▶ **Your task**:
Scan the entries below for the string "project" and copy every line where it turns up.

--- START ---

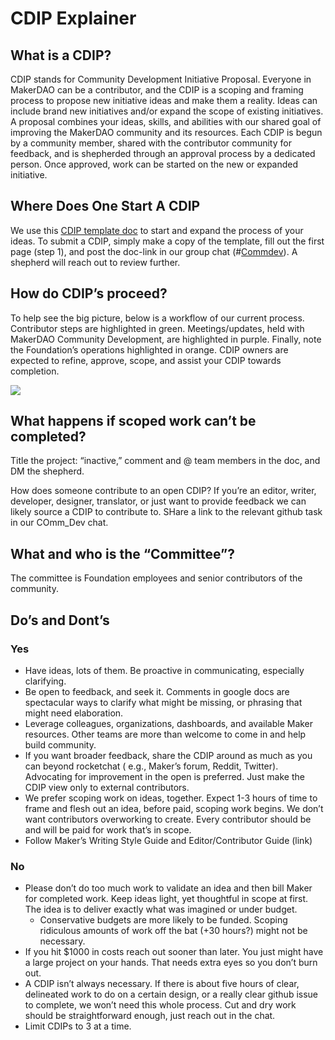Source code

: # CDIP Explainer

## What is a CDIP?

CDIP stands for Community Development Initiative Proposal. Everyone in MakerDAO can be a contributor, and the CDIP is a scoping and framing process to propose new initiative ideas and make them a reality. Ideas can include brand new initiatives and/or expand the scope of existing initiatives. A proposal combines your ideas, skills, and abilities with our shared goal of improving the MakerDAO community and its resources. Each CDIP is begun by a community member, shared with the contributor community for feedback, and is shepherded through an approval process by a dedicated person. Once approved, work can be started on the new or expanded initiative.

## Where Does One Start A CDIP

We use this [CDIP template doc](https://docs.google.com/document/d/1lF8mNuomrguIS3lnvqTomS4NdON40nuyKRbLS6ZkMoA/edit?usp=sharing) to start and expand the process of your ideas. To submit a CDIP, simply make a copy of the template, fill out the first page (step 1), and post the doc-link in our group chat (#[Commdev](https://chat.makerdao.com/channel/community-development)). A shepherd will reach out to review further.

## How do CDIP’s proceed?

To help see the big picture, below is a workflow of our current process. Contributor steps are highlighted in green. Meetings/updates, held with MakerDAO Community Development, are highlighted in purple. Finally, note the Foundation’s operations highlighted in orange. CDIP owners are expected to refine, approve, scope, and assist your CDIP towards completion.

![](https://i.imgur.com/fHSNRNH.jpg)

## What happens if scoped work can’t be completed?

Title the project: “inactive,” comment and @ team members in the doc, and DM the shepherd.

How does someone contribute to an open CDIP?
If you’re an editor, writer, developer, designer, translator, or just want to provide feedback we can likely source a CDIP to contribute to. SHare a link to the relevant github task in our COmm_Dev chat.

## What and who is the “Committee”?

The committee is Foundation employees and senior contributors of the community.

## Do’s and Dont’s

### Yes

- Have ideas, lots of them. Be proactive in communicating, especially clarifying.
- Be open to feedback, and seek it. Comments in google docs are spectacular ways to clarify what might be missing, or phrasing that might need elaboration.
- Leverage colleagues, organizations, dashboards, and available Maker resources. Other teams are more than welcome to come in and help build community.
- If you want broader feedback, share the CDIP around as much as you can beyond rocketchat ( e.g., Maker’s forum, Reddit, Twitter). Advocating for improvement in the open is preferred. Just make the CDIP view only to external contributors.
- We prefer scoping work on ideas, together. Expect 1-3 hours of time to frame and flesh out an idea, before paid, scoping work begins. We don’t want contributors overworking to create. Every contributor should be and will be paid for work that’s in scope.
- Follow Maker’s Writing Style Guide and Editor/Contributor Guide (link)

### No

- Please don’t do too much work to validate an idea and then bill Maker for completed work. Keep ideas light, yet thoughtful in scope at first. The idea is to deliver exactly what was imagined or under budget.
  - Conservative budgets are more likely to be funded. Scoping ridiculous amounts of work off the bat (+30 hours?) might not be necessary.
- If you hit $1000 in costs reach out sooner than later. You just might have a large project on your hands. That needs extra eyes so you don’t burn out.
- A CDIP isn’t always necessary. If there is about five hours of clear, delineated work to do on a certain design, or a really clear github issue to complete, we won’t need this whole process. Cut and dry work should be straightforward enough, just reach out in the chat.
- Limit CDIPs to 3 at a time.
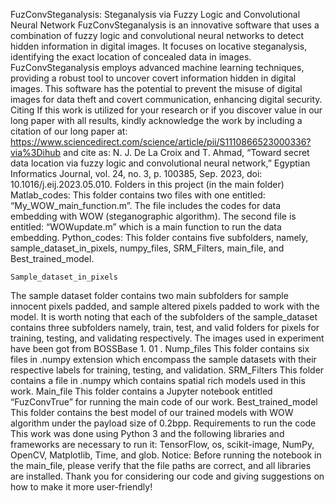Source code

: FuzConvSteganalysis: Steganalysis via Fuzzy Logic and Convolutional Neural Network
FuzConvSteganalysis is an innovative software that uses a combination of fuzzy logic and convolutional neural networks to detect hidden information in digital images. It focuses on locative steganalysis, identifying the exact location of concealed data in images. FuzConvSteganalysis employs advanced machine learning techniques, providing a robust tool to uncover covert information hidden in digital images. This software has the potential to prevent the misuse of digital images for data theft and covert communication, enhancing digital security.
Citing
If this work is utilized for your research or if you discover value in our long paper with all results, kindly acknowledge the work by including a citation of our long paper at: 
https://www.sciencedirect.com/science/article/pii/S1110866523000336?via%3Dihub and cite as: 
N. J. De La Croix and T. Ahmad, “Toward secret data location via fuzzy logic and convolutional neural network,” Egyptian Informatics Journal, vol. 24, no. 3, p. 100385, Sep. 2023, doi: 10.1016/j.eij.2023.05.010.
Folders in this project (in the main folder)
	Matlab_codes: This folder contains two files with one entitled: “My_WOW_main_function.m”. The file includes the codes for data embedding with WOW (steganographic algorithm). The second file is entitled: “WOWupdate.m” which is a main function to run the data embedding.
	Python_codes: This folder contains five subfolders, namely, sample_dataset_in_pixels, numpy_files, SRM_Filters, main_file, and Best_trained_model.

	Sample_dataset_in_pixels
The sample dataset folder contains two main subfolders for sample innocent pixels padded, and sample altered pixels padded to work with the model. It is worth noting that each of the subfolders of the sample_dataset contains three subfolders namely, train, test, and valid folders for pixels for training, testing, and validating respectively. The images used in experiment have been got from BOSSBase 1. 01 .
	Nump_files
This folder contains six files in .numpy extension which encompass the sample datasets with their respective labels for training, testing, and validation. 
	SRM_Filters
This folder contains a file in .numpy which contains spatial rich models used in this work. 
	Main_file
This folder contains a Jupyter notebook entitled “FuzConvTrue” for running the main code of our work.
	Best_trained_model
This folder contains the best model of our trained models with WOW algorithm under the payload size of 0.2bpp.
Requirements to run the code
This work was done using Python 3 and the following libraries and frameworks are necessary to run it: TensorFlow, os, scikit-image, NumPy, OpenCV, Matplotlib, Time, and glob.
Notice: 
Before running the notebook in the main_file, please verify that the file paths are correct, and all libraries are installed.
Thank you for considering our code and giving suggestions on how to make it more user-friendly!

--- END ---
--- START ---

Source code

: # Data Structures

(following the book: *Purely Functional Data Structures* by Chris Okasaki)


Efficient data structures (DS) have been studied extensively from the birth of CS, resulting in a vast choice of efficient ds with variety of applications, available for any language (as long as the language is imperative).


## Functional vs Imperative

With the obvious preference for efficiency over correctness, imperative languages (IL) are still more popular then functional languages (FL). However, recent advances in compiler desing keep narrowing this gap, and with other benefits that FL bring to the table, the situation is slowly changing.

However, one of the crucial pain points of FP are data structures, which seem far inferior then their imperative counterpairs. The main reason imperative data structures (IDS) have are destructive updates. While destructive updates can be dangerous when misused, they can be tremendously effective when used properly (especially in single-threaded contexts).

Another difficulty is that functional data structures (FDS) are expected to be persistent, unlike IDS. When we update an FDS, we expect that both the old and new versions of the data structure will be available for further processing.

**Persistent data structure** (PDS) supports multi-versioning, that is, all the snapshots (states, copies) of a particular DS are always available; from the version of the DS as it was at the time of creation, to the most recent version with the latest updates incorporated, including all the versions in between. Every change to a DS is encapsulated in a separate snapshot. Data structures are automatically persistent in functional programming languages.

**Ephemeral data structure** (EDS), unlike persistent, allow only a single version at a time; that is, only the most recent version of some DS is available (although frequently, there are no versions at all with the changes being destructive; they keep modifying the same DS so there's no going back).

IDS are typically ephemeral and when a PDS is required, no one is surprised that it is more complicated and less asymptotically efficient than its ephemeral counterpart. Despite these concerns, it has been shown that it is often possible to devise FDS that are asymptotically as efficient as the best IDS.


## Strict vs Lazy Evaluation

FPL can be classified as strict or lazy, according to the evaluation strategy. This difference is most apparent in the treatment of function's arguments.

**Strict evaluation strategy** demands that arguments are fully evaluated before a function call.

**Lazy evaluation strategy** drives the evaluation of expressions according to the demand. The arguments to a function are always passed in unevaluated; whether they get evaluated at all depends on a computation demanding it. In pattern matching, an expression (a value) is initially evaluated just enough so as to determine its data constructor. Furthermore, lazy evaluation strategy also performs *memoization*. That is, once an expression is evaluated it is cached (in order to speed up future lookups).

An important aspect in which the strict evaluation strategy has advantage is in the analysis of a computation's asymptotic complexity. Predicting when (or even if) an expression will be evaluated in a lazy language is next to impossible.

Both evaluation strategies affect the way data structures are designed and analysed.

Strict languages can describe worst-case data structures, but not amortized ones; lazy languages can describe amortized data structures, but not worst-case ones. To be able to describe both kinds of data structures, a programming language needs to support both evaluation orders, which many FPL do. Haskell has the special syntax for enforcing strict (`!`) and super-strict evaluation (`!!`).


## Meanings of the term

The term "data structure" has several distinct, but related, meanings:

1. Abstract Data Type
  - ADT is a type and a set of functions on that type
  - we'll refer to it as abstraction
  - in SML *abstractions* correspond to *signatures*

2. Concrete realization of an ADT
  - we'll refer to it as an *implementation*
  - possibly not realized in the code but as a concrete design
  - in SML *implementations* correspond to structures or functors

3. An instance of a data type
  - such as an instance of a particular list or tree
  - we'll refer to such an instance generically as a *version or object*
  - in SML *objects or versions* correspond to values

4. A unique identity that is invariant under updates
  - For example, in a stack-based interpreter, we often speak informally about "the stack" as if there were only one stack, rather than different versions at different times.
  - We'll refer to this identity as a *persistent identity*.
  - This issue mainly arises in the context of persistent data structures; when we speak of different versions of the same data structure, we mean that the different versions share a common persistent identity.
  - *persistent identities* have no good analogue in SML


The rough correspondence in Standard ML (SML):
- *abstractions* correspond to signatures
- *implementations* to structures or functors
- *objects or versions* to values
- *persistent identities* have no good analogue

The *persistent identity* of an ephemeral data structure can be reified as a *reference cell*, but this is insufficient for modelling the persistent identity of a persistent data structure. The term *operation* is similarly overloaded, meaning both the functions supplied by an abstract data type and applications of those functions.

--- END ---
--- START ---

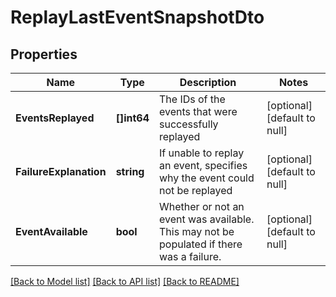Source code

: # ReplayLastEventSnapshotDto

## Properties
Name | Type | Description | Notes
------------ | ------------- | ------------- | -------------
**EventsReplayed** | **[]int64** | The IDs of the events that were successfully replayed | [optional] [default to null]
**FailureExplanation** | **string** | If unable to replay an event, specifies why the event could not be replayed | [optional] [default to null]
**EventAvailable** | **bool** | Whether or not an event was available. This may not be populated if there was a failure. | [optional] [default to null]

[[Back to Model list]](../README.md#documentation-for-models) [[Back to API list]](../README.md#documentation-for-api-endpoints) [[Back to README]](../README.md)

--- END ---

▶ **Solution for this task**:
Title the project: “inactive,” comment and @ team members in the doc, and DM the shepherd.
- If you hit $1000 in costs reach out sooner than later. You just might have a large project on your hands. That needs extra eyes so you don’t burn out.
Folders in this project (in the main folder)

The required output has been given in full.